Separati da vivi o uniti da morti

Ci sono unioni che resistono alla morte e altre che non resistono alla vita

In molti Paesi del Sud il vedovo è chiamato cattivo. Non è una definizione impietosa né allude a un animo esarcerbato, inasprito dal lutto. Ma viene dall'antico captivus, catturato dal dolore, prigioniero del ricordo. Chi perde la consorte (o il consorte) con cui ha trascorso intensamente una vita insieme ha tre modi estremi di reagire: desidera raggiungerla al più presto, e a volte accade davvero, per fatale empatia; rimuove la persona perduta per sopravviverle, come se un'estrema autodifesa immunitaria lo portasse all'egoismo; vive e si strugge nel suo ricordo, restandone prigioniero.

È il caso di Julian Barnes e del suo lucido, disperato Livelli di vita. Abbondano i libri che raccontano il proprio lutto (un delicato libro sulla perdita della moglie è di Pierluigi Battista).
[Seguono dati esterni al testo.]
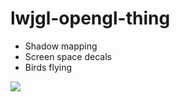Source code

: lwjgl-opengl-thing
==================
<ul>
	<li>Shadow mapping</li>
	<li>Screen space decals</li>
	<li>Birds flying</li>
</ul>

<img src="http://i.imgur.com/RIkVyqJ.png">
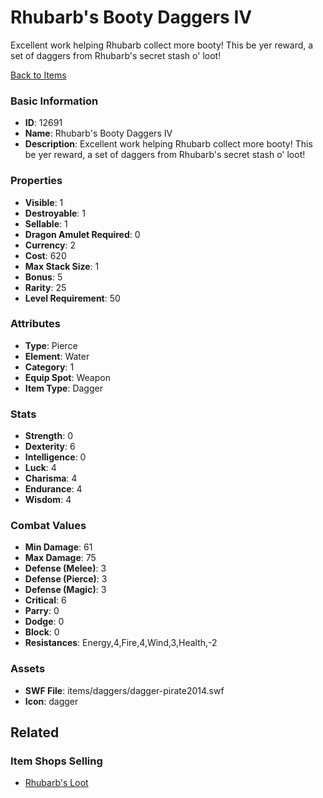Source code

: # Rhubarb's Booty Daggers IV

Excellent work helping Rhubarb collect more booty! This be yer reward, a set of daggers from Rhubarb's secret stash o' loot!

[Back to Items](../items.md)

### Basic Information

- **ID**: 12691
- **Name**: Rhubarb&#039;s Booty Daggers IV
- **Description**: Excellent work helping Rhubarb collect more booty! This be yer reward, a set of daggers from Rhubarb&#039;s secret stash o&#039; loot!

### Properties

- **Visible**: 1
- **Destroyable**: 1
- **Sellable**: 1
- **Dragon Amulet Required**: 0
- **Currency**: 2
- **Cost**: 620
- **Max Stack Size**: 1
- **Bonus**: 5
- **Rarity**: 25
- **Level Requirement**: 50

### Attributes

- **Type**: Pierce
- **Element**: Water
- **Category**: 1
- **Equip Spot**: Weapon
- **Item Type**: Dagger

### Stats

- **Strength**: 0
- **Dexterity**: 6
- **Intelligence**: 0
- **Luck**: 4
- **Charisma**: 4
- **Endurance**: 4
- **Wisdom**: 4

### Combat Values

- **Min Damage**: 61
- **Max Damage**: 75
- **Defense (Melee)**: 3
- **Defense (Pierce)**: 3
- **Defense (Magic)**: 3
- **Critical**: 6
- **Parry**: 0
- **Dodge**: 0
- **Block**: 0
- **Resistances**: Energy,4,Fire,4,Wind,3,Health,-2

### Assets

- **SWF File**: items/daggers/dagger-pirate2014.swf
- **Icon**: dagger

## Related

### Item Shops Selling

- [Rhubarb's Loot](../item-shops/417-rhubarb-s-loot.md)

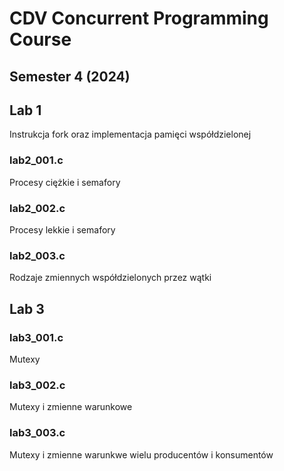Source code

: # CDV Concurrent Programming Course
## Semester 4 (2024)

## Lab 1
Instrukcja fork oraz implementacja pamięci współdzielonej


### lab2_001.c
Procesy ciężkie i semafory

### lab2_002.c
Procesy lekkie i semafory

### lab2_003.c
Rodzaje zmiennych współdzielonych przez wątki

## Lab 3

### lab3_001.c
Mutexy

### lab3_002.c
Mutexy i zmienne warunkowe

### lab3_003.c
Mutexy i zmienne warunkwe wielu producentów i konsumentów

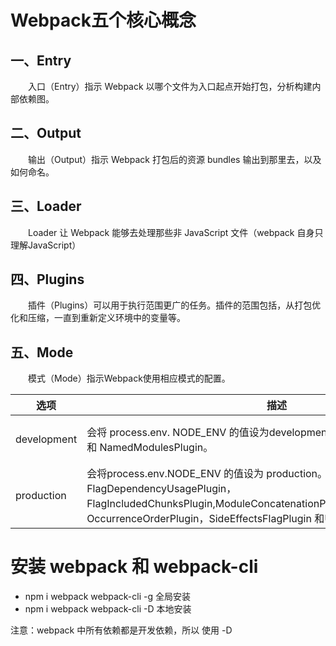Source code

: # Webpack五个核心概念

## 一、Entry
&emsp;&emsp;入口（Entry）指示 Webpack 以哪个文件为入口起点开始打包，分析构建内部依赖图。

## 二、Output
&emsp;&emsp;输出（Output）指示 Webpack 打包后的资源 bundles 输出到那里去，以及如何命名。

## 三、Loader
&emsp;&emsp;Loader 让 Webpack 能够去处理那些非 JavaScript 文件（webpack 自身只理解JavaScript）

## 四、Plugins
&emsp;&emsp;插件（Plugins）可以用于执行范围更广的任务。插件的范围包括，从打包优化和压缩，一直到重新定义环境中的变量等。

## 五、Mode
&emsp;&emsp;模式（Mode）指示Webpack使用相应模式的配置。

|  选项   |  描述        |  <div style="width:100px"> 特点    |
|  ----  | ---------  | ----    |
| development  | 会将 process.env.    NODE_ENV 的值设为development。启用NamedChunksPlugin 和 NamedModulesPlugin。 |  能让代码本地调试运行的环境   |
| production  | 会将process.env.NODE_ENV 的值设为 production。启用FlagDependencyUsagePlugin，FlagIncludedChunksPlugin,ModuleConcatenationPlugin,NoEmitOnErrorsPlugin，OccurrenceOrderPlugin，SideEffectsFlagPlugin 和UglifyJsPlugin。 |   能让代码优化上线运行的环境  |

# 安装 webpack 和 webpack-cli
* npm i webpack webpack-cli -g 全局安装
* npm i webpack webpack-cli -D 本地安装

注意：webpack 中所有依赖都是开发依赖，所以 使用 -D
La morte è rimasta l'ultima casa dell'autenticità dove il cuore è messo a nudo e l'anima si svela senza vergogna. Il paragone è assurdo ma mi chiedo se sia andata peggio a loro, che hanno perso la compagna della loro vita e vivono pieni di quel ricordo e nostalgici di quell'unione, o a chi si è separato e sente fallita la sua vita affettiva, essiccata di legami, insalvabili i ricordi, avendo sposato persone sbagliate e/o avendo vissuto vite sbagliate.

Ci sono assenze che riempiono più di presenze smorte e silenzi che parlano più di voci controverse.

Ci sono unioni che resistono alla morte e altre che non resistono alla vita. È un pensiero che non consola nessuno, ma racconta solo gli strani giri della sorte.